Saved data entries

☆ ☆ ☆ ☆

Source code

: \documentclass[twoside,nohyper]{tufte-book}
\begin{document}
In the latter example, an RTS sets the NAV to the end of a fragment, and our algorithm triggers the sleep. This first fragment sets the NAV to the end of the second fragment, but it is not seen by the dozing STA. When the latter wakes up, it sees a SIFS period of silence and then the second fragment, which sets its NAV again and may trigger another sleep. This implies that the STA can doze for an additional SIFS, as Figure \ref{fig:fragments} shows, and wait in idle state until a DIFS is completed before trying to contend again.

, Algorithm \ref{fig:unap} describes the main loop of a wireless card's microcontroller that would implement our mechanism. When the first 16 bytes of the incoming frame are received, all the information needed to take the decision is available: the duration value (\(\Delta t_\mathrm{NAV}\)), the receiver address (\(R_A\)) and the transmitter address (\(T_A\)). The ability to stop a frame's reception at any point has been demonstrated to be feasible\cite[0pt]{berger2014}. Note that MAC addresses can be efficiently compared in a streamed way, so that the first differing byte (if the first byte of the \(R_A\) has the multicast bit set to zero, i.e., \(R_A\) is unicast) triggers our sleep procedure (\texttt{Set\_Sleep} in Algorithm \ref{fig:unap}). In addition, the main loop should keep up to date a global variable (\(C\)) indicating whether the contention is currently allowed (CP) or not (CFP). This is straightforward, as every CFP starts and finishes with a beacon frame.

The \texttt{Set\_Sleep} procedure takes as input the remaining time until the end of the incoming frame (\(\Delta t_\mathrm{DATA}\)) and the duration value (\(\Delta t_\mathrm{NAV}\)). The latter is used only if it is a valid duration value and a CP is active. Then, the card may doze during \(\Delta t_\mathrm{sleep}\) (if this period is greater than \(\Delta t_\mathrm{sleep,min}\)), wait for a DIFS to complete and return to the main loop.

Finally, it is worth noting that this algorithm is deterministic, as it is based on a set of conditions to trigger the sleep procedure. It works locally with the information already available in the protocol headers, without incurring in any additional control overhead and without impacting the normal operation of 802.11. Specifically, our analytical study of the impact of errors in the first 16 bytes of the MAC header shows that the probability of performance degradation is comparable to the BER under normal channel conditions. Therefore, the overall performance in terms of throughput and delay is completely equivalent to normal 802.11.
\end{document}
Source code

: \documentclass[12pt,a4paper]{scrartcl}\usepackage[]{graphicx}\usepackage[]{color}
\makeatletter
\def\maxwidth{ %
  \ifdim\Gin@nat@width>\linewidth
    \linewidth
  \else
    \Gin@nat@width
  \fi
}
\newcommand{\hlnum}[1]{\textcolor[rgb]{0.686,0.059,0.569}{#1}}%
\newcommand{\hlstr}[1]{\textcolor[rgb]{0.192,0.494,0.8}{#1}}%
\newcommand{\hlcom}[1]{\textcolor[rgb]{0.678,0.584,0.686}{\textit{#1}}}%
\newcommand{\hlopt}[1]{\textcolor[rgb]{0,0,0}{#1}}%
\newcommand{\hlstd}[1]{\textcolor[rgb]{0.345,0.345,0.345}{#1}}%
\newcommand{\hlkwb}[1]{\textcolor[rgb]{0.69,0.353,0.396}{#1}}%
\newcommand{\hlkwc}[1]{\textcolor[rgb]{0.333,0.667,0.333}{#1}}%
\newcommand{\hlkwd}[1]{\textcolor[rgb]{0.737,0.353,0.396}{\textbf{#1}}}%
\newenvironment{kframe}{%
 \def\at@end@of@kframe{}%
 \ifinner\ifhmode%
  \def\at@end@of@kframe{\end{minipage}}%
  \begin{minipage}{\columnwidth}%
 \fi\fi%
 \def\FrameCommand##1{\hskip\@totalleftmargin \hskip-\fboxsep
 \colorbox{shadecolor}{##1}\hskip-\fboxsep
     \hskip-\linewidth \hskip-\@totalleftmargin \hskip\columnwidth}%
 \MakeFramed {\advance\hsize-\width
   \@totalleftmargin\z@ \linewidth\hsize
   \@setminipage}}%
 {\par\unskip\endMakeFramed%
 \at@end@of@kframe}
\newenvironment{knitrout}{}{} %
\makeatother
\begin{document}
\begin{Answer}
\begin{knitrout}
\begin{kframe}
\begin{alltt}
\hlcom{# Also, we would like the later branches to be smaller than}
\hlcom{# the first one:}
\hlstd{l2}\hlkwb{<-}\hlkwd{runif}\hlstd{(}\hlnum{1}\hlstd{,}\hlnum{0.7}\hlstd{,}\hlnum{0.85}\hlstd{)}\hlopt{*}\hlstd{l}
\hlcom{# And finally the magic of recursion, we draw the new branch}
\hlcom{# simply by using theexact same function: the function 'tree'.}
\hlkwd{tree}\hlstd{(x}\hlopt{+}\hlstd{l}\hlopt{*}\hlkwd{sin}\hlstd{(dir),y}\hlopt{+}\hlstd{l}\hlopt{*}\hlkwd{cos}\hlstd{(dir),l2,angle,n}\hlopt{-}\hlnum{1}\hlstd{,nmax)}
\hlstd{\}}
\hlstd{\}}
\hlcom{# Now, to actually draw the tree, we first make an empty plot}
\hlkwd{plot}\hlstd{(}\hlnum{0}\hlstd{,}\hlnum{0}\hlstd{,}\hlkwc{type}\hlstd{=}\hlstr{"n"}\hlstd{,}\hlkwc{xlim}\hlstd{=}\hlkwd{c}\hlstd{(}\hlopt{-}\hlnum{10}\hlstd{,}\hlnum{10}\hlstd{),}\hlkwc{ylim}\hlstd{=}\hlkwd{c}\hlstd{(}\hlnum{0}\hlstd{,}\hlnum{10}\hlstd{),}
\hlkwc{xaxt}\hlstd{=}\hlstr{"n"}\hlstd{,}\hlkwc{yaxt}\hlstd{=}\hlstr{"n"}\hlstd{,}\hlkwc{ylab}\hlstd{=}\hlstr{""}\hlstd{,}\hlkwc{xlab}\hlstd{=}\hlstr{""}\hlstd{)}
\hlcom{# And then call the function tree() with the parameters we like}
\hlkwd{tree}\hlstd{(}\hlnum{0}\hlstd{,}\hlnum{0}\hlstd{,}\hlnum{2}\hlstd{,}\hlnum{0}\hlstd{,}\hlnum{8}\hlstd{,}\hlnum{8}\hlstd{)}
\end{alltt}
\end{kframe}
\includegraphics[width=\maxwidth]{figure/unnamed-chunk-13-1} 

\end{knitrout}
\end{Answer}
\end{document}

☆ ☆ ☆ ☆

What needs to be done:
All records above are to be returned exactly as given.

Exercise response:
Source code

: \documentclass[twoside,nohyper]{tufte-book}
\begin{document}
In the latter example, an RTS sets the NAV to the end of a fragment, and our algorithm triggers the sleep. This first fragment sets the NAV to the end of the second fragment, but it is not seen by the dozing STA. When the latter wakes up, it sees a SIFS period of silence and then the second fragment, which sets its NAV again and may trigger another sleep. This implies that the STA can doze for an additional SIFS, as Figure \ref{fig:fragments} shows, and wait in idle state until a DIFS is completed before trying to contend again.

, Algorithm \ref{fig:unap} describes the main loop of a wireless card's microcontroller that would implement our mechanism. When the first 16 bytes of the incoming frame are received, all the information needed to take the decision is available: the duration value (\(\Delta t_\mathrm{NAV}\)), the receiver address (\(R_A\)) and the transmitter address (\(T_A\)). The ability to stop a frame's reception at any point has been demonstrated to be feasible\cite[0pt]{berger2014}. Note that MAC addresses can be efficiently compared in a streamed way, so that the first differing byte (if the first byte of the \(R_A\) has the multicast bit set to zero, i.e., \(R_A\) is unicast) triggers our sleep procedure (\texttt{Set\_Sleep} in Algorithm \ref{fig:unap}). In addition, the main loop should keep up to date a global variable (\(C\)) indicating whether the contention is currently allowed (CP) or not (CFP). This is straightforward, as every CFP starts and finishes with a beacon frame.

The \texttt{Set\_Sleep} procedure takes as input the remaining time until the end of the incoming frame (\(\Delta t_\mathrm{DATA}\)) and the duration value (\(\Delta t_\mathrm{NAV}\)). The latter is used only if it is a valid duration value and a CP is active. Then, the card may doze during \(\Delta t_\mathrm{sleep}\) (if this period is greater than \(\Delta t_\mathrm{sleep,min}\)), wait for a DIFS to complete and return to the main loop.

Finally, it is worth noting that this algorithm is deterministic, as it is based on a set of conditions to trigger the sleep procedure. It works locally with the information already available in the protocol headers, without incurring in any additional control overhead and without impacting the normal operation of 802.11. Specifically, our analytical study of the impact of errors in the first 16 bytes of the MAC header shows that the probability of performance degradation is comparable to the BER under normal channel conditions. Therefore, the overall performance in terms of throughput and delay is completely equivalent to normal 802.11.
\end{document}
Source code

: \documentclass[12pt,a4paper]{scrartcl}\usepackage[]{graphicx}\usepackage[]{color}
\makeatletter
\def\maxwidth{ %
  \ifdim\Gin@nat@width>\linewidth
    \linewidth
  \else
    \Gin@nat@width
  \fi
}
\newcommand{\hlnum}[1]{\textcolor[rgb]{0.686,0.059,0.569}{#1}}%
\newcommand{\hlstr}[1]{\textcolor[rgb]{0.192,0.494,0.8}{#1}}%
\newcommand{\hlcom}[1]{\textcolor[rgb]{0.678,0.584,0.686}{\textit{#1}}}%
\newcommand{\hlopt}[1]{\textcolor[rgb]{0,0,0}{#1}}%
\newcommand{\hlstd}[1]{\textcolor[rgb]{0.345,0.345,0.345}{#1}}%
\newcommand{\hlkwb}[1]{\textcolor[rgb]{0.69,0.353,0.396}{#1}}%
\newcommand{\hlkwc}[1]{\textcolor[rgb]{0.333,0.667,0.333}{#1}}%
\newcommand{\hlkwd}[1]{\textcolor[rgb]{0.737,0.353,0.396}{\textbf{#1}}}%
\newenvironment{kframe}{%
 \def\at@end@of@kframe{}%
 \ifinner\ifhmode%
  \def\at@end@of@kframe{\end{minipage}}%
  \begin{minipage}{\columnwidth}%
 \fi\fi%
 \def\FrameCommand##1{\hskip\@totalleftmargin \hskip-\fboxsep
 \colorbox{shadecolor}{##1}\hskip-\fboxsep
     \hskip-\linewidth \hskip-\@totalleftmargin \hskip\columnwidth}%
 \MakeFramed {\advance\hsize-\width
   \@totalleftmargin\z@ \linewidth\hsize
   \@setminipage}}%
 {\par\unskip\endMakeFramed%
 \at@end@of@kframe}
\newenvironment{knitrout}{}{} %
\makeatother
\begin{document}
\begin{Answer}
\begin{knitrout}
\begin{kframe}
\begin{alltt}
\hlcom{# Also, we would like the later branches to be smaller than}
\hlcom{# the first one:}
\hlstd{l2}\hlkwb{<-}\hlkwd{runif}\hlstd{(}\hlnum{1}\hlstd{,}\hlnum{0.7}\hlstd{,}\hlnum{0.85}\hlstd{)}\hlopt{*}\hlstd{l}
\hlcom{# And finally the magic of recursion, we draw the new branch}
\hlcom{# simply by using theexact same function: the function 'tree'.}
\hlkwd{tree}\hlstd{(x}\hlopt{+}\hlstd{l}\hlopt{*}\hlkwd{sin}\hlstd{(dir),y}\hlopt{+}\hlstd{l}\hlopt{*}\hlkwd{cos}\hlstd{(dir),l2,angle,n}\hlopt{-}\hlnum{1}\hlstd{,nmax)}
\hlstd{\}}
\hlstd{\}}
\hlcom{# Now, to actually draw the tree, we first make an empty plot}
\hlkwd{plot}\hlstd{(}\hlnum{0}\hlstd{,}\hlnum{0}\hlstd{,}\hlkwc{type}\hlstd{=}\hlstr{"n"}\hlstd{,}\hlkwc{xlim}\hlstd{=}\hlkwd{c}\hlstd{(}\hlopt{-}\hlnum{10}\hlstd{,}\hlnum{10}\hlstd{),}\hlkwc{ylim}\hlstd{=}\hlkwd{c}\hlstd{(}\hlnum{0}\hlstd{,}\hlnum{10}\hlstd{),}
\hlkwc{xaxt}\hlstd{=}\hlstr{"n"}\hlstd{,}\hlkwc{yaxt}\hlstd{=}\hlstr{"n"}\hlstd{,}\hlkwc{ylab}\hlstd{=}\hlstr{""}\hlstd{,}\hlkwc{xlab}\hlstd{=}\hlstr{""}\hlstd{)}
\hlcom{# And then call the function tree() with the parameters we like}
\hlkwd{tree}\hlstd{(}\hlnum{0}\hlstd{,}\hlnum{0}\hlstd{,}\hlnum{2}\hlstd{,}\hlnum{0}\hlstd{,}\hlnum{8}\hlstd{,}\hlnum{8}\hlstd{)}
\end{alltt}
\end{kframe}
\includegraphics[width=\maxwidth]{figure/unnamed-chunk-13-1} 

\end{knitrout}
\end{Answer}
\end{document}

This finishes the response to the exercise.